From when my children were young, Hubby and I always treated them like tiny adults. We did the “baby” talk thing for about the first year or so, but it really wasn’t our thing. Much to our relief, we noticed they responded and interacted better when we did talk to them like tiny adults. But kids are kids and my children were certainly NO angels. We had nightmare tantrums, whiny, miserable occasions and our fair share of time-outs for hitting, pushing and not sharing. We threatened and we punished and we even bribed – and sometimes it worked and sometimes it just didn’t.
But my little children are now getting older and they actually are really beginning to “get it” and the realization that I am no longer the mother of little children is exciting, frightening and depressing. Exciting in that we, as a family, are growing and maturing. Frightening in that simple issues will turn into more pressing social issues. Depressing in that time is simply flying by.
Just as Hubby and I were mastering this “parenting” thing, we are again entering uncharted territory and sailing into a sea of opinions and reactions from our children. Gone are the days of simply issuing a mandate, “Because I said so”. Instead, we are inundated with very well thought out rebuttals and arguments – some of which really do make sense.

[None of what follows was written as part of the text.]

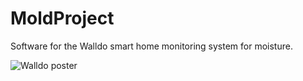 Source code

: # MoldProject

Software for the Walldo smart home monitoring system for moisture.

![Walldo poster](https://user-images.githubusercontent.com/5413669/70995179-d7d71800-20c7-11ea-90c4-978c981c3f1c.png)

But as parents, I know it’s imperative to be firm and enforce the rules I once despised.
And such is parenting, I suppose. Just when we have mastered diapers, we venture into potty training. Just when we are splashing and getting wet with tubby time, we are asked to close to the door for privacy. I should be used to change by now, but at each milestone, those feelings of uncertainty appear.
So what prompted this post? This past weekend, I took the children (who each packed their own overnight bags) and headed for a small get-a-way. We stayed with friends and had the most relaxing and enjoyable time. The children played with their friends. The mothers sat and chatted. We went so far as to take all of the children out to a dinner and even waited 45 minutes to be seated without a meltdown! And as the weekend neared its end, I took them both for a walk on the beach. They hurried ahead of me and were animatedly discussing something that occurred. These two children were the babies I once held – now walking and talking like the big children they are becoming. And So it Goes.